#### What this task involves:
Take every line in the entries that includes the word "Force" and copy it.

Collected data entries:
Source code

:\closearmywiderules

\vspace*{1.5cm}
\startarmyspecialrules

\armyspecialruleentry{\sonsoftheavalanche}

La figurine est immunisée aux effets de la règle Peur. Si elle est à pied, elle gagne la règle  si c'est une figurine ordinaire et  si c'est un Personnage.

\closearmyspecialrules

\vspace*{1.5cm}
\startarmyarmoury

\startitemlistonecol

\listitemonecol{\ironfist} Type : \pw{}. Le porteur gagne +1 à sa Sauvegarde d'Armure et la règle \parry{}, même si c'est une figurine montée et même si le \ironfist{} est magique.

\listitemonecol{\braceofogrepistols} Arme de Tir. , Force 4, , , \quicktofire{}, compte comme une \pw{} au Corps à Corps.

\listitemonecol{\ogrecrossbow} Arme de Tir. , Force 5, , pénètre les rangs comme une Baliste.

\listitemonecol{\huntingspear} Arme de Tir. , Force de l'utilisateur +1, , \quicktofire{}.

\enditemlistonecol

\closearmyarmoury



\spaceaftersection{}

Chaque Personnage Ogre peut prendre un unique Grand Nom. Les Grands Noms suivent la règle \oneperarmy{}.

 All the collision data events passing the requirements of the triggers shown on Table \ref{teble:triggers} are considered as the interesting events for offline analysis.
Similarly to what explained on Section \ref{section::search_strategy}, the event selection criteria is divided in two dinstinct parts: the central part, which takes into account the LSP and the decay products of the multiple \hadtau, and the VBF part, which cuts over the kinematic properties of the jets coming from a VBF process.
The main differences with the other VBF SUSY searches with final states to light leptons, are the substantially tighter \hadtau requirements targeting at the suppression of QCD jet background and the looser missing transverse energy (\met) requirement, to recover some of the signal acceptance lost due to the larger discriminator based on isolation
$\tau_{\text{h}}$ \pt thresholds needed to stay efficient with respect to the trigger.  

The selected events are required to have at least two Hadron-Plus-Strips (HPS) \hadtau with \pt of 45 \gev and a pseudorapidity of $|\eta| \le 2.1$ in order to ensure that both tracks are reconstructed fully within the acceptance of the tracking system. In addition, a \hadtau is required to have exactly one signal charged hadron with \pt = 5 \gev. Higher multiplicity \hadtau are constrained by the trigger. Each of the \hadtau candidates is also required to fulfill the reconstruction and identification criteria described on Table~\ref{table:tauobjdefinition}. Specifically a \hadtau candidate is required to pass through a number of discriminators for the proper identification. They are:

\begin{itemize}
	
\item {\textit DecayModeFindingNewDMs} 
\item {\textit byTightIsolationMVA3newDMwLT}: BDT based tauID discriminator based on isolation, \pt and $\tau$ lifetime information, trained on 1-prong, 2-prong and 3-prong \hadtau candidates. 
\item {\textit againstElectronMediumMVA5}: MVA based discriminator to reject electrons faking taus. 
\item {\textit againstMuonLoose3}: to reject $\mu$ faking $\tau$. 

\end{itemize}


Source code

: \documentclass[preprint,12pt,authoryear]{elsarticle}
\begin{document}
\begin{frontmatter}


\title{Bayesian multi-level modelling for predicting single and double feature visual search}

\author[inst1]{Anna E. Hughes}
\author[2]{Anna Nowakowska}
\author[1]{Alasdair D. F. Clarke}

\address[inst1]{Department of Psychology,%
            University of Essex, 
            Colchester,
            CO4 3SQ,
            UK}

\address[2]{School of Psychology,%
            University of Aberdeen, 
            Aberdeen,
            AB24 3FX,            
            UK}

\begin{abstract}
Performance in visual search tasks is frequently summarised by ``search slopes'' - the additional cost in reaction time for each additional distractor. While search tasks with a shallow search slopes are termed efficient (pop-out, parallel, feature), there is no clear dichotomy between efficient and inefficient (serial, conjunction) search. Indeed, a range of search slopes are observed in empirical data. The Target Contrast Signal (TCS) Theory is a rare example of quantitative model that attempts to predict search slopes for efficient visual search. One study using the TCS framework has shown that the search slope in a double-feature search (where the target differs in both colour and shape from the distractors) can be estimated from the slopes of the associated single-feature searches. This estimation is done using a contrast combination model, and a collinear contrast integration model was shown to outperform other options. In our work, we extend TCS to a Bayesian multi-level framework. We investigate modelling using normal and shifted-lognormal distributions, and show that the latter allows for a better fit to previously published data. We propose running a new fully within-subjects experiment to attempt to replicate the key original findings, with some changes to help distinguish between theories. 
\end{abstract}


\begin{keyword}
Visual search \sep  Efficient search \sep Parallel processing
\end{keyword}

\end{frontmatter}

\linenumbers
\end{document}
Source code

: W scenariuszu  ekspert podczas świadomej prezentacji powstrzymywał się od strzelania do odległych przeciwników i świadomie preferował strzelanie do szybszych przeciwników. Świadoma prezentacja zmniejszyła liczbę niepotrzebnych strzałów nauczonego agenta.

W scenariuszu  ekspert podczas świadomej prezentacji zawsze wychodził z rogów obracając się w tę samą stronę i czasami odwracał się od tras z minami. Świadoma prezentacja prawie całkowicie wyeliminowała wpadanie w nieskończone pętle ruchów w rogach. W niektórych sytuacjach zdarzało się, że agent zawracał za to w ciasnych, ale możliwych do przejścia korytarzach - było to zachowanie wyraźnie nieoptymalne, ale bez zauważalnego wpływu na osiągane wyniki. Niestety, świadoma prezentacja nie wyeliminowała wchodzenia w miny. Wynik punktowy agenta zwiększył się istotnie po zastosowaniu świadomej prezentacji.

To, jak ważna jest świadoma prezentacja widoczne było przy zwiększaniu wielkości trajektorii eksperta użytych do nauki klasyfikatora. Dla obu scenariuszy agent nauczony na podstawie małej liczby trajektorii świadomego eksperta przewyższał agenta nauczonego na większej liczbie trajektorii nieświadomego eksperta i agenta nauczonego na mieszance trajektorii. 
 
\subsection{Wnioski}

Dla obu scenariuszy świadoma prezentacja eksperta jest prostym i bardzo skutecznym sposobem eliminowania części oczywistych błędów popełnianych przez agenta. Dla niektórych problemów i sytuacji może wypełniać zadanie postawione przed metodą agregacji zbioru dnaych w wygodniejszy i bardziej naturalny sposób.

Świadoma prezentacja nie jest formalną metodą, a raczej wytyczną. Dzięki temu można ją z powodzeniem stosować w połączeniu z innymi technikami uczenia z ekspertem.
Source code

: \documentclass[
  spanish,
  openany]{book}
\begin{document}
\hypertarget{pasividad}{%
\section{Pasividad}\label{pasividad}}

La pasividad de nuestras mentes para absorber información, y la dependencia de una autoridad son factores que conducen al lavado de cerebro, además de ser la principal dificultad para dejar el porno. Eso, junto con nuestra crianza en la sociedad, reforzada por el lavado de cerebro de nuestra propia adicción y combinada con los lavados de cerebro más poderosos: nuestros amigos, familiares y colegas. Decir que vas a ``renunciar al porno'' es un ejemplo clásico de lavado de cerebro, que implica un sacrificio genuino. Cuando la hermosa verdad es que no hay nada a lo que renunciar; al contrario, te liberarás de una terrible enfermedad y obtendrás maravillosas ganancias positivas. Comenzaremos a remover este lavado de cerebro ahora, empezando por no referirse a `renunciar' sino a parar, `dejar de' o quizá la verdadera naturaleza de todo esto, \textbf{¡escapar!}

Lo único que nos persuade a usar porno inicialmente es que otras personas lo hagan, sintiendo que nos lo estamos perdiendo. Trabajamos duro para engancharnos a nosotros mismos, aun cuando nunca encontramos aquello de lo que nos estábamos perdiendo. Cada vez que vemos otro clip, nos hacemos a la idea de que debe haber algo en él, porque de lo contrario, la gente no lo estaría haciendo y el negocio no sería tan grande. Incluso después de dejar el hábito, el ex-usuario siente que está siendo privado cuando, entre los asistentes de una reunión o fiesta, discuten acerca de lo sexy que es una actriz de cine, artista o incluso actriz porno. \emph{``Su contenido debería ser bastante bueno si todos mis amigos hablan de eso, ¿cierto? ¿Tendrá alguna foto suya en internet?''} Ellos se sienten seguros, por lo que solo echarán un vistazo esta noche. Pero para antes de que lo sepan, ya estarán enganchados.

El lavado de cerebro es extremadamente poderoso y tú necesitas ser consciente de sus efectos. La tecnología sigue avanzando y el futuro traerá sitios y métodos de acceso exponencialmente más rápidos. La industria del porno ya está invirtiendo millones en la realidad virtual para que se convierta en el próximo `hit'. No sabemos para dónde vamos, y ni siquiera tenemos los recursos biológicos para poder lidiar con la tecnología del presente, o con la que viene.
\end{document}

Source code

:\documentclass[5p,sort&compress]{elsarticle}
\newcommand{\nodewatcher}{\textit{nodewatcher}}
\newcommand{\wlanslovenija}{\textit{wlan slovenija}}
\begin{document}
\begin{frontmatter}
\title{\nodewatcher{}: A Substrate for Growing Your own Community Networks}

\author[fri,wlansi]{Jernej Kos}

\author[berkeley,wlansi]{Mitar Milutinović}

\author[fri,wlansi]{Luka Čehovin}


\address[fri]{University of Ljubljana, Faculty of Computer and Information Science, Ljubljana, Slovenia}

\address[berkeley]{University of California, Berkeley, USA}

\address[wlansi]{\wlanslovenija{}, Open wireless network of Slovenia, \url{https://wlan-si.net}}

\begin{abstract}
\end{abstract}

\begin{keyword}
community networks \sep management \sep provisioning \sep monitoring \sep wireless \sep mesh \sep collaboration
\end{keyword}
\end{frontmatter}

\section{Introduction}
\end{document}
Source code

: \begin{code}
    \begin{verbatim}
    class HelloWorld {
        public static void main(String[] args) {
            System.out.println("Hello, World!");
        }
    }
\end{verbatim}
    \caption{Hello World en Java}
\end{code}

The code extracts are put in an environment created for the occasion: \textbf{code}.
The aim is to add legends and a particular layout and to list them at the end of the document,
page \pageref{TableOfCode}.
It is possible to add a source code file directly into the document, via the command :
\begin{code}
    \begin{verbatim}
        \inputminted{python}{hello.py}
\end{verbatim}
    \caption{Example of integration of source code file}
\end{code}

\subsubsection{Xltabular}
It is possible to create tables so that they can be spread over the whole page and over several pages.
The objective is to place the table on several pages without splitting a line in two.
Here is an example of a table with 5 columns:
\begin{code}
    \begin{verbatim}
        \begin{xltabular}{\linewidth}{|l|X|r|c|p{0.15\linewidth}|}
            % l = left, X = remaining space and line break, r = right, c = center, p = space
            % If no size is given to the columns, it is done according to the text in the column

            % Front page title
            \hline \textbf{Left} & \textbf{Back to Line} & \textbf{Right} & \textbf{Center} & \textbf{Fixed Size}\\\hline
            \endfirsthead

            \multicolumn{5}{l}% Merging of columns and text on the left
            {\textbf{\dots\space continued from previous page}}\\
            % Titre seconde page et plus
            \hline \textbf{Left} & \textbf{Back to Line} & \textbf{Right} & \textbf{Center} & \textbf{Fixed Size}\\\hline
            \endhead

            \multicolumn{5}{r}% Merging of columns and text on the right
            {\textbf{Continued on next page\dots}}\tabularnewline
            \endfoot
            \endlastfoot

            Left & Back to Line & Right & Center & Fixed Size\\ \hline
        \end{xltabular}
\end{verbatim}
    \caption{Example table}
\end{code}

#### Task answer:
\listitemonecol{\braceofogrepistols} Arme de Tir. , Force 4, , , \quicktofire{}, compte comme une \pw{} au Corps à Corps.
\listitemonecol{\ogrecrossbow} Arme de Tir. , Force 5, , pénètre les rangs comme une Baliste.
\listitemonecol{\huntingspear} Arme de Tir. , Force de l'utilisateur +1, , \quicktofire{}.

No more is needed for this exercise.